After a brief pause she said, 'Very quickly - within a couple of months. But we had to keep it secret, because Michael was concerned about Mark finding out. He thought it would be difficult for Mark if he was - you know - having a thing with me.'

Grace nodded. 'So when did Mark find out?'

She reddened. 'He came back to the office one day when we weren't expecting him.'

Grace smiled. He felt for her, she had a vulnerability about her that he knew would make almost all men feel protective towards her.

He felt the same way himself, already, and he'd only known her for a few minutes. 'And then?'

'It was a little bit awkward for a while. I told Michael I thought I Should quit, but he was very persuasive.'

'And Mark?'

Grace noticed the minutest flinch. A barely visible tightening of her facial muscles. 'He was OK about it.'

'So it didn't affect your business relationship?'

'No.'

Watching her eyes closely, Grace asked, 'Did you know they have a business offshore, in the Cayman Islands?'

Her eyes shot to Branson then back to Grace. 'No - I - I don't know about it.'

'Did Michael ever talk to you about tax shelters for himself and Mr Warren?'

Anger flashed in her face, so harshly and so suddenly that Grace was startled. 'What is this? Are you policemen or are you from the Inland Revenue?'

'If you want to help us find your fiance, you have to help us get to know him. Tell us everything, even the stuff you think is totally irrelevant.'

'I just want you to find him. Alive. Please God.'

'Your fiance didn't talk about his stag night with you?' Grace questioned, thinking back to his own stag night, when he'd given Sandy a detailed itinerary and she'd rescued him, in the early hours of the following morning, when he'd been abandoned in a back street of Brighton, stark naked apart from a pair of socks, on top of a pillar box.
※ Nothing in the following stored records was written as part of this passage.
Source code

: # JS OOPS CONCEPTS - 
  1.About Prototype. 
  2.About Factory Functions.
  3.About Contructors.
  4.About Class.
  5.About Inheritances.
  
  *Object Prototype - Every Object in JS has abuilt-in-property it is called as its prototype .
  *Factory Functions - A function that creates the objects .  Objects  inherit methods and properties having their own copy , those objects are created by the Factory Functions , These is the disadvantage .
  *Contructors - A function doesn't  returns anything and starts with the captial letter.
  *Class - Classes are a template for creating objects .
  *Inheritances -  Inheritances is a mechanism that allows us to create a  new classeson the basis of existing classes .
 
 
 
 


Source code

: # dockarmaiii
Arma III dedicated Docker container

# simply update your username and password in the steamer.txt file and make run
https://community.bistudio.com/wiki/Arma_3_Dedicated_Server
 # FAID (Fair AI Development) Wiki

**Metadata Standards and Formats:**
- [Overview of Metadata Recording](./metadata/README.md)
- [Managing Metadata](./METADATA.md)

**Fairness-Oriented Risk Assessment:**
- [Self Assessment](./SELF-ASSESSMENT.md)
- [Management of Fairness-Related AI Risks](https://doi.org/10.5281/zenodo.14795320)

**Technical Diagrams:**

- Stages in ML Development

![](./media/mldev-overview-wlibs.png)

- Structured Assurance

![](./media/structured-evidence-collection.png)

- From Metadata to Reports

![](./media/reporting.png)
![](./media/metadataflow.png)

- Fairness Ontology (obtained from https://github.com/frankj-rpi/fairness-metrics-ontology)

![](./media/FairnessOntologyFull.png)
She shook her head. 'They were just going out for a few drinks, that's all he told me.'

'What are you going to do if he hasn't turned up by the time of your wedding tomorrow?' Branson asked.

Tears rolled down her cheeks. She went out of the room and returned holding an embroidered handkerchief, which she used to dab her eyes. Then she started sobbing. 'I don't know. I really don't know. Please find him. I love him so much, I can't bear this,'

After waiting for her to calm down, and watching her eyes again

intently, Grace asked, 'You were secretary to both of them. Didn't Mark Warren tell you what they had planned?'

'Just a boys' night out. I was having a girls' night out, you know, a hen party. That was all.'

'You know that Michael has a reputation as a practical joker?' Grace asked.

'Michael has a great sense of humour - that's one of the things I love about him.'

'You don't know anything about a coffin?'

She sat bolt upright, almost spilling her wine. 'A coffin? What do you mean?'

Gently, Branson explained. 'One of the boys, Robert Houlihan you knew him?'

'I met him a few times, yes. A bit of a loser.'

'Oh really?'

'That's what M - Michael said. He sort of hung on to their crowd but wasn't really part of it.'

'But part of it enough to be included in the stag night?' Branson persisted.

'Michael hates to hurt anyone. I think he felt Robbo had to be included. I suppose because he'd made the other guys ushers, but not Robbo.'

Grace drank some coffee. 'You didn't have any falling-out with Michael? Nothing to make you think he might have got cold feet about the wedding?'

'Christ,' she said. 'No. Absolutely not. I - he--'

'Where are you going on your honeymoon?' Grace asked.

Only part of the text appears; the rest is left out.